__WHAT THE EXERCISE ASKS__. All lines before the one containing "昨晚看中央台的人塔吉尼斯挑战", plus that line itself, are to be printed exactly as they appear below.
Start of INPUT DATA
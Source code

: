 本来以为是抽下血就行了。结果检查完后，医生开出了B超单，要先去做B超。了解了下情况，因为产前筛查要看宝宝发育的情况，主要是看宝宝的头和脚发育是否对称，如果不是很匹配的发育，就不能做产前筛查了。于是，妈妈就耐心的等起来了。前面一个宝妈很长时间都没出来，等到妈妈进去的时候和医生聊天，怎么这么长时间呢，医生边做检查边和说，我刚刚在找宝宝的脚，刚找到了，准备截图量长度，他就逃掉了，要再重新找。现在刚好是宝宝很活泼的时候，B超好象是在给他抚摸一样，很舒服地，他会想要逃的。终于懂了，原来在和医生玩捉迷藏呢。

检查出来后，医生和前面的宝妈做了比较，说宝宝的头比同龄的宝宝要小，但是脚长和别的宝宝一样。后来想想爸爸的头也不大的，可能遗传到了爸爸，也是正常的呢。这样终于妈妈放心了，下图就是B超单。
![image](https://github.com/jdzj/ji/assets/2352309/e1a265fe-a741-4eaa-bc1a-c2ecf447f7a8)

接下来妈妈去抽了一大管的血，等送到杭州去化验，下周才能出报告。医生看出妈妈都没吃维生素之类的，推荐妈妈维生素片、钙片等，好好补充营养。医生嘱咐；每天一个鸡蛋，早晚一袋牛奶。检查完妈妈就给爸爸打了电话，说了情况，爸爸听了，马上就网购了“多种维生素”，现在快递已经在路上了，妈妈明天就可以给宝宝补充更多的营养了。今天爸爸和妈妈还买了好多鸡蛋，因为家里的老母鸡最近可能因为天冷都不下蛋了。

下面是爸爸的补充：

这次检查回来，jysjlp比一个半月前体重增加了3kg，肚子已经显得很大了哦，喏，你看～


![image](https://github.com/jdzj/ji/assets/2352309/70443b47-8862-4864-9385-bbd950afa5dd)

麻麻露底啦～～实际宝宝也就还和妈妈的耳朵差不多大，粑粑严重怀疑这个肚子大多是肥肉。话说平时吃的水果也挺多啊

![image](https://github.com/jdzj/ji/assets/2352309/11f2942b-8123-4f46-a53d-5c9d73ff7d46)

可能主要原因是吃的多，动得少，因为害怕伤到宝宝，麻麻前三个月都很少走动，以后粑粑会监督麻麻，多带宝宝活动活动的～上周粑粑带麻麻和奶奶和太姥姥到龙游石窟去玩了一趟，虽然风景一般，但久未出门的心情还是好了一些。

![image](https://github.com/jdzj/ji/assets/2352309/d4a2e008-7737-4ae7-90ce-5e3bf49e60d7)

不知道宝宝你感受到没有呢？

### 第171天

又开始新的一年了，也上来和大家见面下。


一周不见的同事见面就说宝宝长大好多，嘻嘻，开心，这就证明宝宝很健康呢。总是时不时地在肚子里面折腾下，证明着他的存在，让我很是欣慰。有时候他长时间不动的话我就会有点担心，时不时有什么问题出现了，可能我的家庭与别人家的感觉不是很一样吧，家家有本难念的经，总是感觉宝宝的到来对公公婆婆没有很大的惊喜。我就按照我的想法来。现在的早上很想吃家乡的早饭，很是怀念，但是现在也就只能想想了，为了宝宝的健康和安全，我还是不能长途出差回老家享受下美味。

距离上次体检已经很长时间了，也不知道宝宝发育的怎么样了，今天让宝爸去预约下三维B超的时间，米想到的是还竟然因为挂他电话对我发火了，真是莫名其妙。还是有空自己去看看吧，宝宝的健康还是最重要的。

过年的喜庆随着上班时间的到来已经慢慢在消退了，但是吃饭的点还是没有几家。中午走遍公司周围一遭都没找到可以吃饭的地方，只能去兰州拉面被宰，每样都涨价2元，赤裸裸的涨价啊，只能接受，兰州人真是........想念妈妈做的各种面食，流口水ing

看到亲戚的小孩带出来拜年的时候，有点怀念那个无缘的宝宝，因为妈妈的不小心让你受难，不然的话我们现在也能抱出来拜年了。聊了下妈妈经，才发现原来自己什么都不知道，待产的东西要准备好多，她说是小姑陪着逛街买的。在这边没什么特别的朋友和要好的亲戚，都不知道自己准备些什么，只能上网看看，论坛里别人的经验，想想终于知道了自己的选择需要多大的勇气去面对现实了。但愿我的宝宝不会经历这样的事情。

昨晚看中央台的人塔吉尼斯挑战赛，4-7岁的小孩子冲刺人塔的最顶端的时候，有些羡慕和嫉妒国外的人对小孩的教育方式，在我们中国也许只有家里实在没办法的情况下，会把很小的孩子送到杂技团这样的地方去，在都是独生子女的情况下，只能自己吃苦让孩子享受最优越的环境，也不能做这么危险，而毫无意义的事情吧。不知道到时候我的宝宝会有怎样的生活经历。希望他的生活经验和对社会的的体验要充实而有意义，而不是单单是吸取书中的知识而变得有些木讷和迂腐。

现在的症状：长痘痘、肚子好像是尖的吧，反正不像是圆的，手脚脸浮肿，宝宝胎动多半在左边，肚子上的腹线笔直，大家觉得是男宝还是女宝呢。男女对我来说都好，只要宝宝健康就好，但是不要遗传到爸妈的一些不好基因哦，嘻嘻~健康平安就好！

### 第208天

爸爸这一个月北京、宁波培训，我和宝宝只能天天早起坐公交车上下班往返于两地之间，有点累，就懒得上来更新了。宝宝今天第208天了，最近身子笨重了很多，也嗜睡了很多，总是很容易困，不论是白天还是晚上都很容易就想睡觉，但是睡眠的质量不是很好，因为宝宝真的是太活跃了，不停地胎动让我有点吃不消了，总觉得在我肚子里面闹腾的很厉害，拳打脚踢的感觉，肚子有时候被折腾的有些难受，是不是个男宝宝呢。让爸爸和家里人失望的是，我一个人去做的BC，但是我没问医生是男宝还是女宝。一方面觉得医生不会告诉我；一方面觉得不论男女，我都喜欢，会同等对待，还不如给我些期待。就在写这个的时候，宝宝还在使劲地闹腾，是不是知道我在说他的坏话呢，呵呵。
End of INPUT DATA
__RESPONSE BELOW__.
Source code

: 本来以为是抽下血就行了。结果检查完后，医生开出了B超单，要先去做B超。了解了下情况，因为产前筛查要看宝宝发育的情况，主要是看宝宝的头和脚发育是否对称，如果不是很匹配的发育，就不能做产前筛查了。于是，妈妈就耐心的等起来了。前面一个宝妈很长时间都没出来，等到妈妈进去的时候和医生聊天，怎么这么长时间呢，医生边做检查边和说，我刚刚在找宝宝的脚，刚找到了，准备截图量长度，他就逃掉了，要再重新找。现在刚好是宝宝很活泼的时候，B超好象是在给他抚摸一样，很舒服地，他会想要逃的。终于懂了，原来在和医生玩捉迷藏呢。

检查出来后，医生和前面的宝妈做了比较，说宝宝的头比同龄的宝宝要小，但是脚长和别的宝宝一样。后来想想爸爸的头也不大的，可能遗传到了爸爸，也是正常的呢。这样终于妈妈放心了，下图就是B超单。
![image](https://github.com/jdzj/ji/assets/2352309/e1a265fe-a741-4eaa-bc1a-c2ecf447f7a8)

接下来妈妈去抽了一大管的血，等送到杭州去化验，下周才能出报告。医生看出妈妈都没吃维生素之类的，推荐妈妈维生素片、钙片等，好好补充营养。医生嘱咐；每天一个鸡蛋，早晚一袋牛奶。检查完妈妈就给爸爸打了电话，说了情况，爸爸听了，马上就网购了“多种维生素”，现在快递已经在路上了，妈妈明天就可以给宝宝补充更多的营养了。今天爸爸和妈妈还买了好多鸡蛋，因为家里的老母鸡最近可能因为天冷都不下蛋了。

下面是爸爸的补充：

这次检查回来，jysjlp比一个半月前体重增加了3kg，肚子已经显得很大了哦，喏，你看～


![image](https://github.com/jdzj/ji/assets/2352309/70443b47-8862-4864-9385-bbd950afa5dd)

麻麻露底啦～～实际宝宝也就还和妈妈的耳朵差不多大，粑粑严重怀疑这个肚子大多是肥肉。话说平时吃的水果也挺多啊

![image](https://github.com/jdzj/ji/assets/2352309/11f2942b-8123-4f46-a53d-5c9d73ff7d46)

可能主要原因是吃的多，动得少，因为害怕伤到宝宝，麻麻前三个月都很少走动，以后粑粑会监督麻麻，多带宝宝活动活动的～上周粑粑带麻麻和奶奶和太姥姥到龙游石窟去玩了一趟，虽然风景一般，但久未出门的心情还是好了一些。

![image](https://github.com/jdzj/ji/assets/2352309/d4a2e008-7737-4ae7-90ce-5e3bf49e60d7)

不知道宝宝你感受到没有呢？

### 第171天

又开始新的一年了，也上来和大家见面下。


一周不见的同事见面就说宝宝长大好多，嘻嘻，开心，这就证明宝宝很健康呢。总是时不时地在肚子里面折腾下，证明着他的存在，让我很是欣慰。有时候他长时间不动的话我就会有点担心，时不时有什么问题出现了，可能我的家庭与别人家的感觉不是很一样吧，家家有本难念的经，总是感觉宝宝的到来对公公婆婆没有很大的惊喜。我就按照我的想法来。现在的早上很想吃家乡的早饭，很是怀念，但是现在也就只能想想了，为了宝宝的健康和安全，我还是不能长途出差回老家享受下美味。

距离上次体检已经很长时间了，也不知道宝宝发育的怎么样了，今天让宝爸去预约下三维B超的时间，米想到的是还竟然因为挂他电话对我发火了，真是莫名其妙。还是有空自己去看看吧，宝宝的健康还是最重要的。

过年的喜庆随着上班时间的到来已经慢慢在消退了，但是吃饭的点还是没有几家。中午走遍公司周围一遭都没找到可以吃饭的地方，只能去兰州拉面被宰，每样都涨价2元，赤裸裸的涨价啊，只能接受，兰州人真是........想念妈妈做的各种面食，流口水ing

看到亲戚的小孩带出来拜年的时候，有点怀念那个无缘的宝宝，因为妈妈的不小心让你受难，不然的话我们现在也能抱出来拜年了。聊了下妈妈经，才发现原来自己什么都不知道，待产的东西要准备好多，她说是小姑陪着逛街买的。在这边没什么特别的朋友和要好的亲戚，都不知道自己准备些什么，只能上网看看，论坛里别人的经验，想想终于知道了自己的选择需要多大的勇气去面对现实了。但愿我的宝宝不会经历这样的事情。

昨晚看中央台的人塔吉尼斯挑战赛，4-7岁的小孩子冲刺人塔的最顶端的时候，有些羡慕和嫉妒国外的人对小孩的教育方式，在我们中国也许只有家里实在没办法的情况下，会把很小的孩子送到杂技团这样的地方去，在都是独生子女的情况下，只能自己吃苦让孩子享受最优越的环境，也不能做这么危险，而毫无意义的事情吧。不知道到时候我的宝宝会有怎样的生活经历。希望他的生活经验和对社会的的体验要充实而有意义，而不是单单是吸取书中的知识而变得有些木讷和迂腐。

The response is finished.